Ils ont annoncé qu'il y aurait plein d’entreprises à quitter le territoire britannique. Et au contraire, il y a des sociétés qui ont annoncé qu’elles mettraient leur siège au Royaume-Uni. C’est du délire : aujourd’hui, les partisans de l’Europe, et surtout de l’euro, n’ont aucun argument factuel pour que l’euro soit maintenu. Le seul argument qu’on ait – c’est d’annoncer la fin du monde si on en sort. C’est tout.

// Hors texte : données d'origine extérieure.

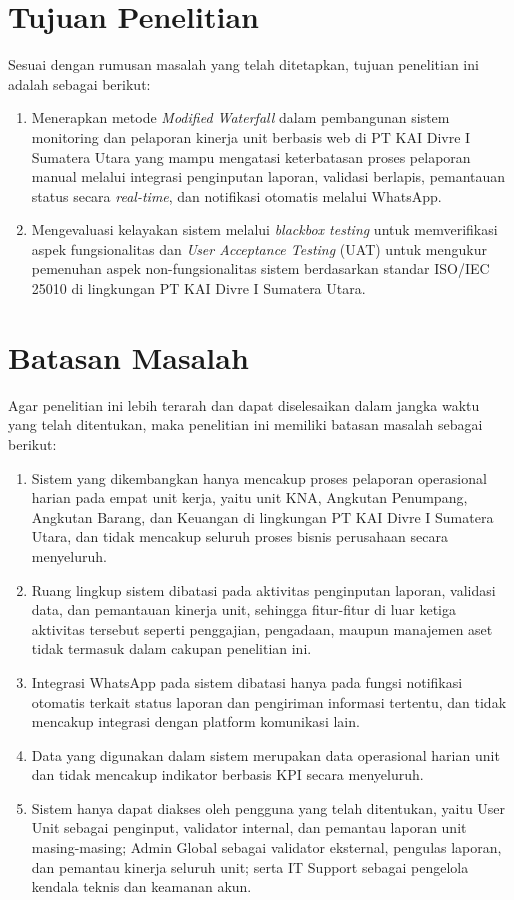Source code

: \section{Tujuan Penelitian} \label{I.Tujuan}
Sesuai dengan rumusan masalah yang telah ditetapkan, tujuan penelitian ini adalah sebagai berikut:
\begin{enumerate}[noitemsep]
    \item Menerapkan metode \textit{Modified Waterfall} dalam pembangunan sistem monitoring dan pelaporan kinerja unit berbasis web di PT KAI Divre I Sumatera Utara yang mampu mengatasi keterbatasan proses pelaporan manual melalui integrasi penginputan laporan, validasi berlapis, pemantauan status secara \textit{real-time}, dan notifikasi otomatis melalui WhatsApp.
    \item Mengevaluasi kelayakan sistem melalui \textit{blackbox testing} untuk memverifikasi aspek fungsionalitas dan \textit{User Acceptance Testing} (UAT) untuk mengukur pemenuhan aspek non-fungsionalitas sistem berdasarkan standar ISO/IEC 25010 di lingkungan PT KAI Divre I Sumatera Utara.
\end{enumerate}

\section{Batasan Masalah} \label{I.Batasan}
Agar penelitian ini lebih terarah dan dapat diselesaikan dalam jangka waktu yang telah ditentukan, maka penelitian ini memiliki batasan masalah sebagai berikut:
\begin{enumerate}[noitemsep]
    \item Sistem yang dikembangkan hanya mencakup proses pelaporan operasional harian pada empat unit kerja, yaitu unit KNA, Angkutan Penumpang, Angkutan Barang, dan Keuangan di lingkungan PT KAI Divre I Sumatera Utara, dan tidak mencakup seluruh proses bisnis perusahaan secara menyeluruh.
    \item Ruang lingkup sistem dibatasi pada aktivitas penginputan laporan, validasi data, dan pemantauan kinerja unit, sehingga fitur-fitur di luar ketiga aktivitas tersebut seperti penggajian, pengadaan, maupun manajemen aset tidak termasuk dalam cakupan penelitian ini.
    \item Integrasi WhatsApp pada sistem dibatasi hanya pada fungsi notifikasi otomatis terkait status laporan dan pengiriman informasi tertentu, dan tidak mencakup integrasi dengan platform komunikasi lain.
    \item Data yang digunakan dalam sistem merupakan data operasional harian unit dan tidak mencakup indikator berbasis KPI secara menyeluruh.
    \item Sistem hanya dapat diakses oleh pengguna yang telah ditentukan, yaitu User Unit sebagai penginput, validator internal, dan pemantau laporan unit masing-masing; Admin Global sebagai validator eksternal, pengulas laporan, dan pemantau kinerja seluruh unit; serta IT Support sebagai pengelola kendala teknis dan keamanan akun.
\end{enumerate}

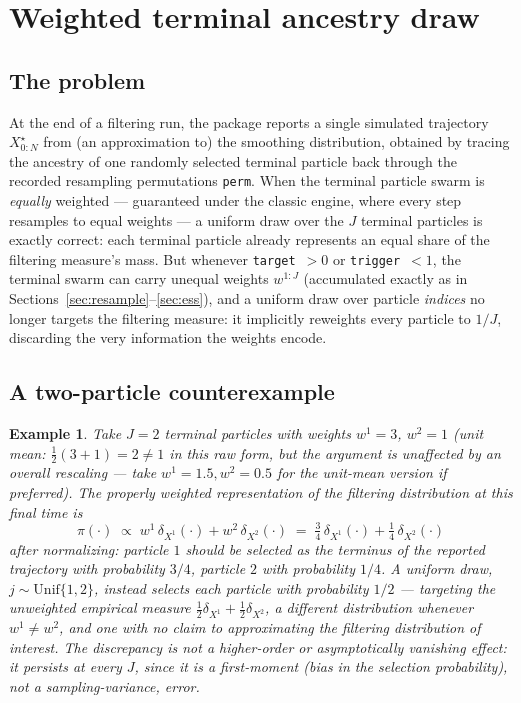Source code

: \documentclass[11pt]{article}
\newtheorem{example}{Example}
\begin{document}
\section{Weighted terminal ancestry draw}
\label{sec:trace}

\subsection{The problem}

At the end of a filtering run, the package reports a single simulated
trajectory $X_{0:N}^\star$ from (an approximation to) the smoothing
distribution, obtained by tracing the ancestry of one randomly selected
terminal particle back through the recorded resampling permutations
\texttt{perm}. When the terminal particle swarm is \emph{equally} weighted —
guaranteed under the classic engine, where every step resamples to equal
weights — a uniform draw over the $J$ terminal particles is exactly correct:
each terminal particle already represents an equal share of the filtering
measure's mass. But whenever \texttt{target}~$>0$ or \texttt{trigger}~$<1$,
the terminal swarm can carry unequal weights $w^{1:J}$ (accumulated exactly
as in Sections~\ref{sec:resample}--\ref{sec:ess}), and a uniform draw over
particle \emph{indices} no longer targets the filtering measure: it
implicitly reweights every particle to $1/J$, discarding the very
information the weights encode.

\subsection{A two-particle counterexample}

\begin{example}
Take $J=2$ terminal particles with weights $w^1 = 3$, $w^2=1$ (unit mean:
$\tfrac12(3+1)=2\ne1$ in this raw form, but the argument is unaffected by an
overall rescaling — take $w^1=1.5,w^2=0.5$ for the unit-mean version if
preferred). The properly weighted representation of the filtering
distribution at this final time is
\[
\pi(\cdot) \;\propto\; w^1\,\delta_{X^1}(\cdot) + w^2\,\delta_{X^2}(\cdot)
\;=\; \tfrac34\,\delta_{X^1}(\cdot) + \tfrac14\,\delta_{X^2}(\cdot)
\]
after normalizing: particle $1$ should be selected as the terminus of the
reported trajectory with probability $3/4$, particle $2$ with probability
$1/4$. A uniform draw, $j\sim\mathrm{Unif}\{1,2\}$, instead selects each
particle with probability $1/2$ — targeting the \emph{unweighted empirical
measure} $\tfrac12\delta_{X^1}+\tfrac12\delta_{X^2}$, a different
distribution whenever $w^1\ne w^2$, and one with no claim to approximating
the filtering distribution of interest. The discrepancy is not a
higher-order or asymptotically vanishing effect: it persists at every $J$,
since it is a first-moment (bias in the selection probability), not a
sampling-variance, error.
\end{example}
\end{document}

Il y a des dérives antidémocratiques et totalitaires dans l’euro
Mais il n’y a pas une discussion sérieuse sur l’Europe et l’euro. Dès que vous prononcez un mot contre l'euro aujourd’hui, vous êtes banni, excommunié, désigné comme une crapule, un fasciste. On voit bien que c’est idiot.
Il y a des dérives antidémocratiques et totalitaires dans l’euro. Vous avez des gens qui sont non-élus et qui dirigent, qui sont au-dessus des peuples, des gouvernements et des pays. C’est ça que les Anglais ont rejeté. Ils ont rejeté le fait que leur souveraineté a été transférée à des gens à Bruxelles qui n’étaient pas élus, qui étaient des fonctionnaires européens, qui décidaient, qui étaient au-dessus des juges anglais, etc. Vous ne pouvez pas demander cela à un pays, vous ne pouvez pas lui demander de refiler les clés de la maison à des gens qu'il ne connait pas, qui ne sont pas élus, et qui règnent en plus en jouant sur la peur des gens. Donc l’Europe est un ensemble de fonctionnaires totalitaires.

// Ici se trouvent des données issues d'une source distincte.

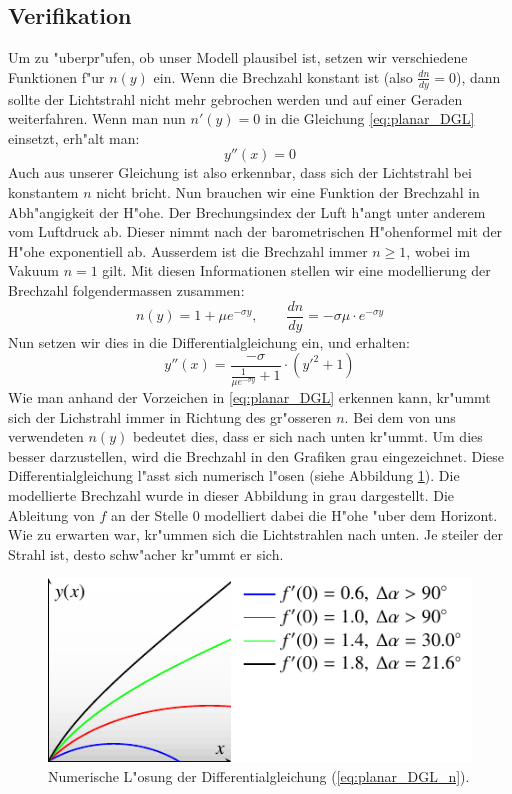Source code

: \begin{refsection}
\subsection{Verifikation}
Um zu "uberpr"ufen, ob unser Modell plausibel ist, setzen wir verschiedene Funktionen f"ur $n(y)$ ein. 
Wenn die Brechzahl konstant ist (also $\frac{dn}{dy} = 0$), dann sollte der Lichtstrahl nicht mehr gebrochen werden und auf einer Geraden weiterfahren. 
Wenn man nun $n'(y)=0$ in die Gleichung \ref{eq:planar_DGL} einsetzt, erh"alt man: 
$$y''(x) = 0$$
Auch aus unserer Gleichung ist also erkennbar, dass sich der Lichtstrahl bei konstantem $n$ nicht bricht.
Nun brauchen wir eine Funktion der Brechzahl in Abh"angigkeit der H"ohe. 
Der Brechungsindex der Luft h"angt unter anderem vom Luftdruck ab. 
Dieser nimmt nach der barometrischen H"ohenformel mit der H"ohe exponentiell ab.
Ausserdem ist die Brechzahl immer $n \geq 1$, wobei im Vakuum $n=1$ gilt. 
Mit diesen Informationen stellen wir eine modellierung der Brechzahl folgendermassen zusammen:
$$n(y) = 1 + \mu e^{- \sigma y}, \qquad \frac{dn}{dy} = -\sigma \mu \cdot e^{-\sigma y}$$
Nun setzen wir dies in die Differentialgleichung ein, und erhalten:
\begin{equation} \label{eq:planar_DGL_n}
y''(x) = \frac{-\sigma}{\displaystyle\frac{1}{\mu e^{-\sigma y}} + 1} \cdot \left( y'^2 + 1 \right)
\end{equation}
Wie man anhand der Vorzeichen in \ref{eq:planar_DGL} erkennen kann, kr"ummt sich der Lichstrahl immer in Richtung des gr"osseren $n$.
Bei dem von uns verwendeten $n(y)$ bedeutet dies, dass er sich nach unten kr"ummt. 
Um dies besser darzustellen, wird die Brechzahl in den Grafiken grau eingezeichnet.
Diese Differentialgleichung l"asst sich numerisch l"osen (siehe Abbildung \ref{fig:planares_modell1}).
Die modellierte Brechzahl wurde in dieser Abbildung in grau dargestellt. 
Die Ableitung von $f$ an der Stelle $0$ modelliert dabei die H"ohe "uber dem Horizont.
Wie zu erwarten war, kr"ummen sich die Lichtstrahlen nach unten.
Je steiler der Strahl ist, desto schw"acher kr"ummt er sich. 
\begin{figure}
  \centering
  \includegraphics{licht/standalone/fig_planar_simulation.pdf}
  \caption{Numerische L"osung der Differentialgleichung (\ref{eq:planar_DGL_n}). \label{fig:planares_modell1}}
\end{figure}


\end{refsection}
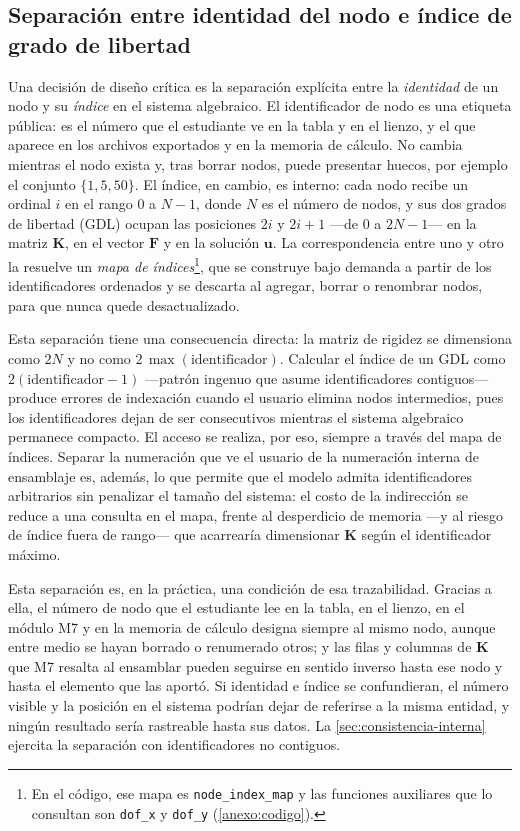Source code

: \subsection{Separación entre identidad del nodo e índice de grado de libertad}
\label{sec:identidad-gdl}

Una decisión de diseño crítica es la separación explícita entre la \emph{identidad} de un nodo y su \emph{índice} en el sistema algebraico. El identificador de nodo es una etiqueta pública: es el número que el estudiante ve en la tabla y en el lienzo, y el que aparece en los archivos exportados y en la memoria de cálculo. No cambia mientras el nodo exista y, tras borrar nodos, puede presentar huecos, por ejemplo el conjunto $\{1, 5, 50\}$. El índice, en cambio, es interno: cada nodo recibe un ordinal $i$ en el rango $0$ a $N-1$, donde $N$ es el número de nodos, y sus dos grados de libertad (GDL) ocupan las posiciones $2i$ y $2i+1$ —de $0$ a $2N-1$— en la matriz $\bm{K}$, en el vector $\bm{F}$ y en la solución $\bm{u}$. La correspondencia entre uno y otro la resuelve un \emph{mapa de índices}\footnote{En el código, ese mapa es \texttt{node\_index\_map} y las funciones auxiliares que lo consultan son \texttt{dof\_x} y \texttt{dof\_y} (\autoref{anexo:codigo}).}, que se construye bajo demanda a partir de los identificadores ordenados y se descarta al agregar, borrar o renombrar nodos, para que nunca quede desactualizado.

Esta separación tiene una consecuencia directa: la matriz de rigidez se dimensiona como $2N$ y no como $2\,\max(\text{identificador})$. Calcular el índice de un GDL como $2(\text{identificador}-1)$ —patrón ingenuo que asume identificadores contiguos— produce errores de indexación cuando el usuario elimina nodos intermedios, pues los identificadores dejan de ser consecutivos mientras el sistema algebraico permanece compacto. El acceso se realiza, por eso, siempre a través del mapa de índices. Separar la numeración que ve el usuario de la numeración interna de ensamblaje es, además, lo que permite que el modelo admita identificadores arbitrarios sin penalizar el tamaño del sistema: el costo de la indirección se reduce a una consulta en el mapa, frente al desperdicio de memoria —y al riesgo de índice fuera de rango— que acarrearía dimensionar $\bm{K}$ según el identificador máximo.

Esta separación es, en la práctica, una condición de esa trazabilidad. Gracias a ella, el número de nodo que el estudiante lee en la tabla, en el lienzo, en el módulo M7 y en la memoria de cálculo designa siempre al mismo nodo, aunque entre medio se hayan borrado o renumerado otros; y las filas y columnas de $\bm{K}$ que M7 resalta al ensamblar pueden seguirse en sentido inverso hasta ese nodo y hasta el elemento que las aportó. Si identidad e índice se confundieran, el número visible y la posición en el sistema podrían dejar de referirse a la misma entidad, y ningún resultado sería rastreable hasta sus datos. La \autoref{sec:consistencia-interna} ejercita la separación con identificadores no contiguos.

Qu’est-ce qu’a réussi l’Europe, à part Airbus et le programme Erasmus pour les gamins ?
RT France : Il y a tout de même une inquiétude concernant le départ de l’Ecosse, qui veut maintenant tenir un nouveau référendum sur son indépendance. Cela peut-il mener à la désagrégation du Royaume-Uni ?

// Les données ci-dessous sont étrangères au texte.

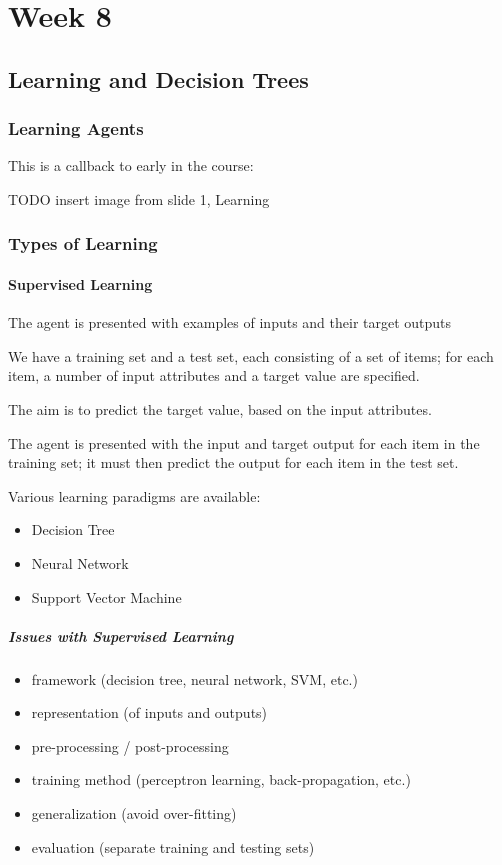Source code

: \part{Week 8}
\chapter{Learning and Decision Trees}
\section{Learning Agents}
This is a callback to early in the course:

TODO insert image from slide 1, Learning

\section{Types of Learning}
\subsection{Supervised Learning}
The agent is presented with examples of inputs and their target outputs

We have a training set and a test set, each consisting of a set of items; for
each item, a number of input attributes and a target value are specified.

The aim is to predict the target value, based on the input attributes.

The agent is presented with the input and target output for each item in the
training set; it must then predict the output for each item in the test set.

Various learning paradigms are available:
\begin{itemize}
    \item Decision Tree
    \item Neural Network
    \item Support Vector Machine
\end{itemize}

\subsubsection{Issues with Supervised Learning}
\begin{itemize}
    \item framework (decision tree, neural network, SVM, etc.)
    \item representation (of inputs and outputs)
    \item pre-processing / post-processing
    \item training method (perceptron learning, back-propagation, etc.)
    \item generalization (avoid over-fitting)
    \item evaluation (separate training and testing sets)
\end{itemize}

O. D. : Il y une inquiétude très nette sur l’Ecosse. Je ne sais pas si l’Ecosse a bien compris ce qui pourrait lui arriver, si elle reste en Europe. Cela me semble toujours ahurissant de voir un pays réagir comme ça, alors que l’Europe montre son incapacité dans tous les domaines : elle ne peut régler ses problèmes avec la Grèce, avec l’Espagne, l’Italie... Qu’est-ce qu’a réussi l’Europe, à part Airbus et le programme Erasmus pour les gamins ? On est incapable d’assurer notre défense, incapable d’une harmonisation fiscale, incapable de régler les problèmes des banques italiennes et les problèmes de la Grèce. Quel est donc l’attrait ?
Que les Ecossais veuillent absolument rester dans ce système-là, je trouve cela assez peu malin
Je vois bien que les Ecossais veulent rester en Europe. Mais je trouve ça assez curieux qu’aujourd’hui il y ait encore des gens qui n’ont pas compris que le système actuel était un système totalement pourri. Il faudrait créer une zone européenne pour faciliter les échanges, qu'on ait de vastes projets communs. Mais qu’on arrête de se faire gouverner par des gens qui sont totalement incompétents, qui sont envoyés là-bas pour pantoufler en gagnant des milliers d’euros pas mois. C’est un système corrompu, mafieux. Il faut arrêter. Il est très bien que les Britanniques aient eu le courage de sortir. Ils ne seront probablement pas les derniers. Que les Ecossais veuillent absolument rester dans ce système-là, je trouve cela assez peu malin.